Formation of the interim government
When Ayatollah Khomeini, the leader of the Iranian revolution, came back to Iran after his 15-year exile, he appointed Mehdi Bazargan as the head of the interim government. On 4 February 1979, Ruhollah Khomeini issued a decree appointing Bazargan as the prime minister of "The Provisional Islamic Revolutionary Government" (PRG).

His decree stated:

Elaborating further on his decree, Khomeini made it clear that Iranians were commanded to obey Bazargan and that this was a religious duty.

As a man who, though the guardianship [Velayat] that I have from the holy lawgiver [the Prophet], I hereby pronounce Bazargan as the Ruler, and since I have appointed him, he must be obeyed. The nation must obey him. This is not an ordinary government. It is a government based on the sharia. Opposing this government means opposing the sharia of Islam ... Revolt against God's government is a revolt against God. Revolt against God is blasphemy.

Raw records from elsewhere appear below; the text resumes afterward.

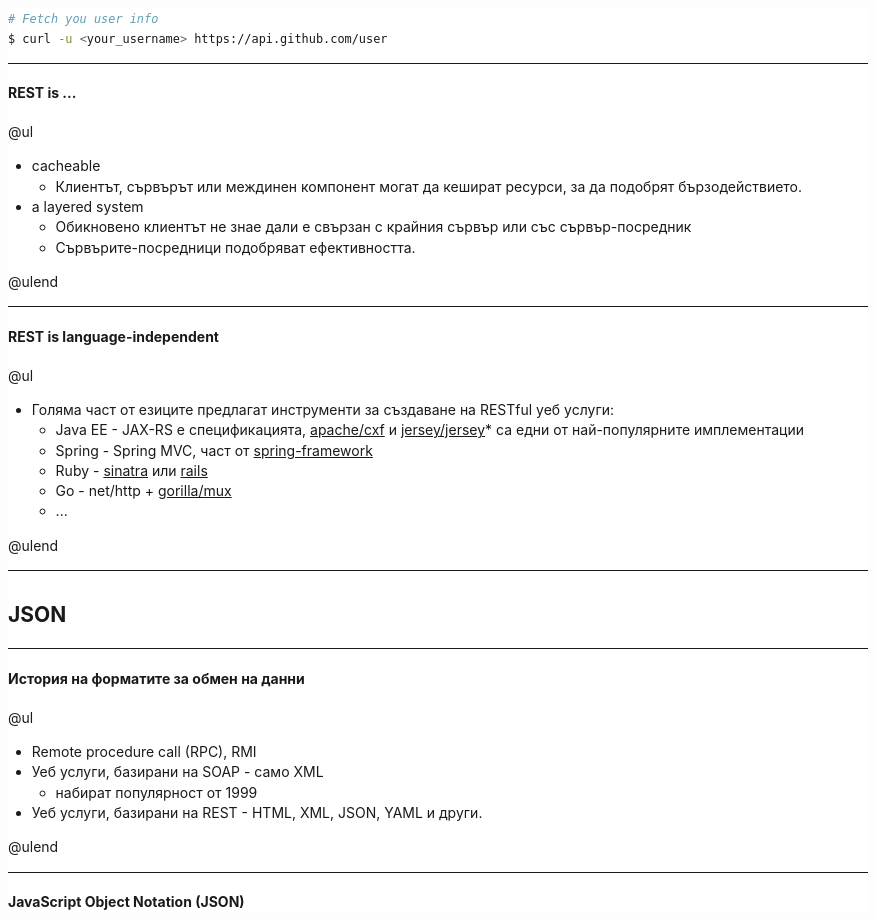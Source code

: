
 ```bash
# Fetch you user info
$ curl -u <your_username> https://api.github.com/user
```

---

#### REST is ...

@ul

- cacheable
  - Клиентът, сървърът или междинен компонент могат да кешират ресурси, за да подобрят бързодействието.
- a layered system
  - Обикновено клиентът не знае дали е свързан с крайния сървър или със сървър-посредник
  - Сървърите-посредници подобряват ефективността.

@ulend

---

#### REST is language-independent

@ul

- Голяма част от езиците предлагат инструменти за създаване на RESTful уеб услуги:
  - Java EE - JAX-RS е спецификацията, [apache/cxf](https://github.com/apache/cxf) и [jersey/jersey](https://github.com/jersey/jersey)* са едни от най-популярните имплементации
  - Spring - Spring MVC, част от [spring-framework](https://github.com/spring-projects/spring-framework)
  - Ruby - [sinatra](https://github.com/sinatra/sinatra) или [rails](https://github.com/rails/rails)
  - Go - net/http + [gorilla/mux](https://github.com/gorilla/mux)
  - ...

@ulend

---

## JSON

---

#### История на форматите за обмен на данни

@ul

- Remote procedure call (RPC), RMI
- Уеб услуги, базирани на SOAP - само XML
  - набират популярност от 1999
- Уеб услуги, базирани на REST - HTML, XML, JSON, YAML и други.

@ulend

---

#### JavaScript Object Notation (JSON)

Khomeini's announcement came days before the army's official statement announcing the army's (Bakhtiar's last hope) neutrality in conflicts between Khomeini's and Bakhtiar's supporters. Bakhtiar fled on the same day, 11 February, the day that is officially named as Islamic Revolution's Victory Day.

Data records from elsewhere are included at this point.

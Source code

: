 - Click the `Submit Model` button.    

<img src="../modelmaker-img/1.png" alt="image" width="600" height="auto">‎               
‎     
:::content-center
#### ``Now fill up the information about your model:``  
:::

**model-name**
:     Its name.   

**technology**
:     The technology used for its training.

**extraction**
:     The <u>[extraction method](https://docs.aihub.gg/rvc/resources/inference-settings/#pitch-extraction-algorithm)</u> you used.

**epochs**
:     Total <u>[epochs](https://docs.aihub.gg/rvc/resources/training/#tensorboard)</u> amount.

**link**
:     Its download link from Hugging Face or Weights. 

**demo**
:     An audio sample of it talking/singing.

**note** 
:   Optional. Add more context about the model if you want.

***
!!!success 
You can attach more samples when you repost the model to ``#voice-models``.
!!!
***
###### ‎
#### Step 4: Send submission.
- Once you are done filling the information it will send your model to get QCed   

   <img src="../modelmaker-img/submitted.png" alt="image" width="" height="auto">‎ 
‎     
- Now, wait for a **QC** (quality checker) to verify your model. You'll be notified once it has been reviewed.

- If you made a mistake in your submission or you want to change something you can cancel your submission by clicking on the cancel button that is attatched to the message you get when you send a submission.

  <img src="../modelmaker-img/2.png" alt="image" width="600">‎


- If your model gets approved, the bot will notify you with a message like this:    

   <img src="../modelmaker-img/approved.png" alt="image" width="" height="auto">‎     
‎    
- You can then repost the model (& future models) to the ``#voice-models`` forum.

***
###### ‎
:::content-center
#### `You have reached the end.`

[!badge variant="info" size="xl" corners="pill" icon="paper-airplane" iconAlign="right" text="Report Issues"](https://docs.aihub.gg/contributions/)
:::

The PRG is often described as "subordinate" to the Revolutionary Council, and having had difficulties reigning in the numerous committees which were competing with its authority.

Members of the cabinet

According to Mohammad Ataie, the cabinet was made up of two main factions, moderates and radicals. Most of cabinet members were nationalist veterans and sympathizers of the Freedom Movement of Iran and a few from the National Front.

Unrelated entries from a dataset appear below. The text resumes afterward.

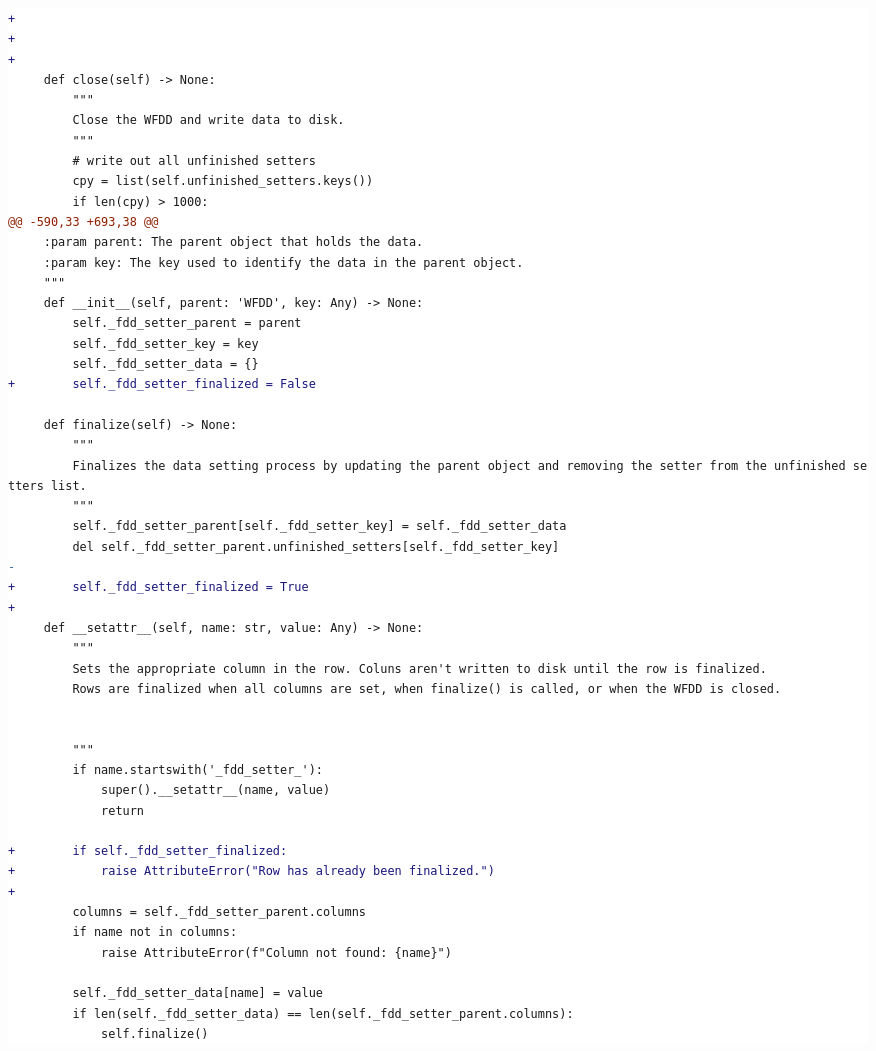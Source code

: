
 ```diff
+        
+
+
     def close(self) -> None:
         """
         Close the WFDD and write data to disk.
         """
         # write out all unfinished setters
         cpy = list(self.unfinished_setters.keys())
         if len(cpy) > 1000:
@@ -590,33 +693,38 @@
     :param parent: The parent object that holds the data.
     :param key: The key used to identify the data in the parent object.
     """
     def __init__(self, parent: 'WFDD', key: Any) -> None:
         self._fdd_setter_parent = parent
         self._fdd_setter_key = key
         self._fdd_setter_data = {}
+        self._fdd_setter_finalized = False
 
     def finalize(self) -> None:
         """
         Finalizes the data setting process by updating the parent object and removing the setter from the unfinished setters list.
         """
         self._fdd_setter_parent[self._fdd_setter_key] = self._fdd_setter_data
         del self._fdd_setter_parent.unfinished_setters[self._fdd_setter_key]
-
+        self._fdd_setter_finalized = True
+    
     def __setattr__(self, name: str, value: Any) -> None:
         """
         Sets the appropriate column in the row. Coluns aren't written to disk until the row is finalized.
         Rows are finalized when all columns are set, when finalize() is called, or when the WFDD is closed.
 
 
         """
         if name.startswith('_fdd_setter_'):
             super().__setattr__(name, value)
             return
         
+        if self._fdd_setter_finalized:
+            raise AttributeError("Row has already been finalized.")
+        
         columns = self._fdd_setter_parent.columns
         if name not in columns:
             raise AttributeError(f"Column not found: {name}")
         
         self._fdd_setter_data[name] = value
         if len(self._fdd_setter_data) == len(self._fdd_setter_parent.columns):
             self.finalize()
```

Bazargan reshuffled his cabinet several times because of resignation of ministers that were unable to cope with parallel sources of power. In several cases a ministry was supervised by an acting minister or Bazargan himself.

List of members of Bazargan's cabinet was as follows:

Resignation
The Prime Minister and all members of his cabinet resigned en masse on 6 November 1979 after American Embassy officials were taken hostage two days earlier on 4 November 1979. In his letter to Khomeini, Bazargan stated that "...repeated interferences, inconveniences, objections and disputes have made my colleagues and me unable to continue [meeting] our duties ...".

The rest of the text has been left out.